• [Aim of the exercise] Retype the data that follows exactly. No pictures belong in the copy.

□ □ □ □ □ □ □

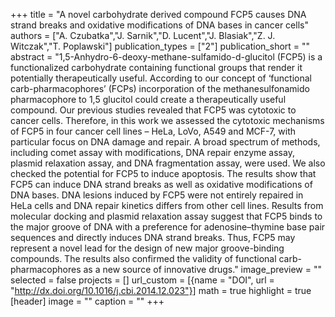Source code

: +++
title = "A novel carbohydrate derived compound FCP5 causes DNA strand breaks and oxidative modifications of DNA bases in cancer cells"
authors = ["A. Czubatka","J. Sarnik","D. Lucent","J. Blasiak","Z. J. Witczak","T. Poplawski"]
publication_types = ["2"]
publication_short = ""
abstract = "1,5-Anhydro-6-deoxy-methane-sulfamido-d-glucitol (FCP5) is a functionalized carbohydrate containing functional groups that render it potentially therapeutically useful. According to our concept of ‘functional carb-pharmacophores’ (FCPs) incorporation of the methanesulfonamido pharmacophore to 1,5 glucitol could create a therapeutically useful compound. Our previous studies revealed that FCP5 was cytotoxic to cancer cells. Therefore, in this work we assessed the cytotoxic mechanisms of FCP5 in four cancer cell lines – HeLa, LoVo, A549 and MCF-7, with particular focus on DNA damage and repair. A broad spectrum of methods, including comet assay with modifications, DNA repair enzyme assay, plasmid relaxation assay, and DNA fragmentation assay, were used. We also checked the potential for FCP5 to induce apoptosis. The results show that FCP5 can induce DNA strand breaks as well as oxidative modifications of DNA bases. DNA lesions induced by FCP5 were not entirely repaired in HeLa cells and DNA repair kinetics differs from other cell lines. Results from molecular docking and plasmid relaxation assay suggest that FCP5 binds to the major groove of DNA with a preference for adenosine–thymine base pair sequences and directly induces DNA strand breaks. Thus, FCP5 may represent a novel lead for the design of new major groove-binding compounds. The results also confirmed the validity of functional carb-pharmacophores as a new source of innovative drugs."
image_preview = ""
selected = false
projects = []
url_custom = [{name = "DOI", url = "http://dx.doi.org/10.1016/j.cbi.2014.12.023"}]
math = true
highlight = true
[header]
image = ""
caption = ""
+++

□ □ □ □ □ □ □

• [Solution to the problem]
Source code

: +++
title = "A novel carbohydrate derived compound FCP5 causes DNA strand breaks and oxidative modifications of DNA bases in cancer cells"
authors = ["A. Czubatka","J. Sarnik","D. Lucent","J. Blasiak","Z. J. Witczak","T. Poplawski"]
publication_types = ["2"]
publication_short = ""
abstract = "1,5-Anhydro-6-deoxy-methane-sulfamido-d-glucitol (FCP5) is a functionalized carbohydrate containing functional groups that render it potentially therapeutically useful. According to our concept of ‘functional carb-pharmacophores’ (FCPs) incorporation of the methanesulfonamido pharmacophore to 1,5 glucitol could create a therapeutically useful compound. Our previous studies revealed that FCP5 was cytotoxic to cancer cells. Therefore, in this work we assessed the cytotoxic mechanisms of FCP5 in four cancer cell lines – HeLa, LoVo, A549 and MCF-7, with particular focus on DNA damage and repair. A broad spectrum of methods, including comet assay with modifications, DNA repair enzyme assay, plasmid relaxation assay, and DNA fragmentation assay, were used. We also checked the potential for FCP5 to induce apoptosis. The results show that FCP5 can induce DNA strand breaks as well as oxidative modifications of DNA bases. DNA lesions induced by FCP5 were not entirely repaired in HeLa cells and DNA repair kinetics differs from other cell lines. Results from molecular docking and plasmid relaxation assay suggest that FCP5 binds to the major groove of DNA with a preference for adenosine–thymine base pair sequences and directly induces DNA strand breaks. Thus, FCP5 may represent a novel lead for the design of new major groove-binding compounds. The results also confirmed the validity of functional carb-pharmacophores as a new source of innovative drugs."
image_preview = ""
selected = false
projects = []
url_custom = [{name = "DOI", url = "http://dx.doi.org/10.1016/j.cbi.2014.12.023"}]
math = true
highlight = true
[header]
image = ""
caption = ""
+++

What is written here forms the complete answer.